Task prompt » Examine the records below. Report how many of their lines contain the word "argument", with no other content.

[Records]

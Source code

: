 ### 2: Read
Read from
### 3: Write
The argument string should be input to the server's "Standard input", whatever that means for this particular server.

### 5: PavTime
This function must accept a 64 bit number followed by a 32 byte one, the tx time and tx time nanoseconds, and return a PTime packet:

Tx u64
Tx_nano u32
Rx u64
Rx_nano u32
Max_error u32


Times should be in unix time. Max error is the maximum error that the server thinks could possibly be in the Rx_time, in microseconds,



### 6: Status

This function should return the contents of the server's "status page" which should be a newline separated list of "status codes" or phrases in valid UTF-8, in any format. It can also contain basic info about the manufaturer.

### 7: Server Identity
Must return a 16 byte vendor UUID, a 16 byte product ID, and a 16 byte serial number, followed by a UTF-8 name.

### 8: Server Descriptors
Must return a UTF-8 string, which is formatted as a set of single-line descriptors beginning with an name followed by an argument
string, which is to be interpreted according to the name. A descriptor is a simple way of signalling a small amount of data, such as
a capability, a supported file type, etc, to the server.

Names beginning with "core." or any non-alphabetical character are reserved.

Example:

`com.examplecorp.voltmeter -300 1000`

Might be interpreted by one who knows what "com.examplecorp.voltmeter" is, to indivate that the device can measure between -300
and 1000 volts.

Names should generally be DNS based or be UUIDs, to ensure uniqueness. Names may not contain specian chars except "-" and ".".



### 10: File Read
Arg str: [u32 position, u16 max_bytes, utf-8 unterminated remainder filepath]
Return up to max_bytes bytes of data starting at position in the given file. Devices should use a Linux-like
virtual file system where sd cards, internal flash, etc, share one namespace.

[/Records]

Response below » 2